Event-Driven Architecture
In an event-driven architecture, components communicate primarily by publishing events ("OrderPlaced") rather than calling each other directly. Subscribers react. The benefit is decoupling: the publisher doesn't need to know who reacts. The cost is that the system's behaviour is now spread across N services and inferable only by tracing.
Get it right and you have a flexible system that scales. Get it wrong and you have a distributed monolith with worse observability. The difference is mostly discipline around three or four patterns.
Events vs commands vs messages
These get conflated; they shouldn't.
- **Command** — "Do this." A directed instruction. Single intended recipient. Fails if recipient is unavailable or rejects. Synchronous or async, but conceptually request/response.
- **Event** — "This happened." A statement of fact about the past. Many possible reactors. Doesn't fail (the past doesn't unhappen). Consumers each decide what to do.
- **Message** — the umbrella term. Both commands and events are messages.
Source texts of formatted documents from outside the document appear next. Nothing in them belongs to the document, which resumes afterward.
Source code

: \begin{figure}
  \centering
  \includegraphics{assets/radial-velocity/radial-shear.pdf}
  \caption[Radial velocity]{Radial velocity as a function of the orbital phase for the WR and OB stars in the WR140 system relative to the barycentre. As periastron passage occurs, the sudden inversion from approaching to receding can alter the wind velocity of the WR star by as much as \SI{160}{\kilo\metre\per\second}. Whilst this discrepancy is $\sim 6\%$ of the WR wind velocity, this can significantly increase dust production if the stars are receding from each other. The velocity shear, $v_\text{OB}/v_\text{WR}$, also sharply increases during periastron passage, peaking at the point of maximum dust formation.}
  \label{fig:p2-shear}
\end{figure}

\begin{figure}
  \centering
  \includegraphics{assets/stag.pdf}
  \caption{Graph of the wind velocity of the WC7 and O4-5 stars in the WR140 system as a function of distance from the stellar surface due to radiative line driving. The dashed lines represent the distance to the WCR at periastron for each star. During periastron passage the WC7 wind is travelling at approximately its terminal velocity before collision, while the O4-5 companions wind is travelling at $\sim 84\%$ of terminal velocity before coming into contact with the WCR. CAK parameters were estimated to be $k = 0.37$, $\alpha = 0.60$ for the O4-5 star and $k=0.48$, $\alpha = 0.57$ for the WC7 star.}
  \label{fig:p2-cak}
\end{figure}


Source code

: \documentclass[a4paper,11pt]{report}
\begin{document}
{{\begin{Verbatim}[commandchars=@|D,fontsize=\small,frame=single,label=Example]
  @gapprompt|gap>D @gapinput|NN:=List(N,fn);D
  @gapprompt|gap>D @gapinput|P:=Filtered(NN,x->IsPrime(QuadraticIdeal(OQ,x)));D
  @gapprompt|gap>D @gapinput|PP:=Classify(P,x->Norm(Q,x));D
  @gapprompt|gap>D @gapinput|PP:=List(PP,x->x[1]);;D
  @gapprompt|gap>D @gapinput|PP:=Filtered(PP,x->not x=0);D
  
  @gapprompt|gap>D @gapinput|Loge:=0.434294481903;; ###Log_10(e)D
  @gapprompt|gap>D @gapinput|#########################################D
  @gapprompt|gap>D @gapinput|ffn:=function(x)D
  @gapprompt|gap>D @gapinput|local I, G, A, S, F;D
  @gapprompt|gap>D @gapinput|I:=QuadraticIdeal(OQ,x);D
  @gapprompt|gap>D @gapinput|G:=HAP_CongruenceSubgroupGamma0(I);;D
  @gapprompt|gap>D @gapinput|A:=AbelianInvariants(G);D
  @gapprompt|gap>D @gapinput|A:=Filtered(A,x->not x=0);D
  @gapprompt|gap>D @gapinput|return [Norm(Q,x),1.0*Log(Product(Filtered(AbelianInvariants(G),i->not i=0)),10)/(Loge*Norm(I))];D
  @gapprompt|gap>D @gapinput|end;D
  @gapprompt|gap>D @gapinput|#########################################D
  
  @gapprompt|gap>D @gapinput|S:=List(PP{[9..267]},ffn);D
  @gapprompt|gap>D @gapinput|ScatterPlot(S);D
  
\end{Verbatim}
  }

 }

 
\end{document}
A common mistake: treating events as commands. "OrderPlaced" really means "now, do the rest of the order processing" — that's a command pretending to be an event. The smell: the publisher cares whether the consumer succeeded.
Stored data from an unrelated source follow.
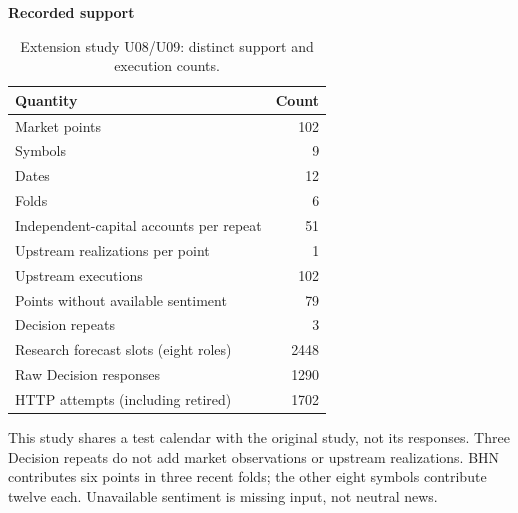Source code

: \begin{table}[p]
\centering\small
\setlength{\tabcolsep}{3pt}
\renewcommand{\arraystretch}{1.12}
\caption{Extension study U08/U09: distinct support and execution counts.}
\label{tab:u09-scope}
\textbf{Recorded support}\par\smallskip
\begin{tabular}{lr}
\hline
Quantity & Count \\
\hline
Market points & 102 \\
Symbols & 9 \\
Dates & 12 \\
Folds & 6 \\
Independent-capital accounts per repeat & 51 \\
Upstream realizations per point & 1 \\
Upstream executions & 102 \\
Points without available sentiment & 79 \\
Decision repeats & 3 \\
Research forecast slots (eight roles) & 2448 \\
Raw Decision responses & 1290 \\
HTTP attempts (including retired) & 1702 \\
\hline
\end{tabular}\par\medskip
\begin{minipage}{\textwidth}\footnotesize This study shares a test calendar with the original study, not its responses. Three Decision repeats do not add market observations or upstream realizations. BHN contributes six points in three recent folds; the other eight symbols contribute twelve each. Unavailable sentiment is missing input, not neutral news.\end{minipage}
\end{table}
Healthy heuristic: if you'd be okay with no consumer reacting (because the event is a fact and reactions are optional), it's an event. If you'd alert on no reaction, it's a command misnamed.
The patterns that earn their keep
Outbox pattern
The classic problem: you want to atomically (a) update the database and (b) publish an event. Doing (a) and then (b) means crashes between them lose events; doing (b) and then (a) means events for never-committed state.
Solution: write the event into a table in the same transaction as the data change. A separate process reads the outbox table and publishes to the message broker, marking rows as published once confirmed.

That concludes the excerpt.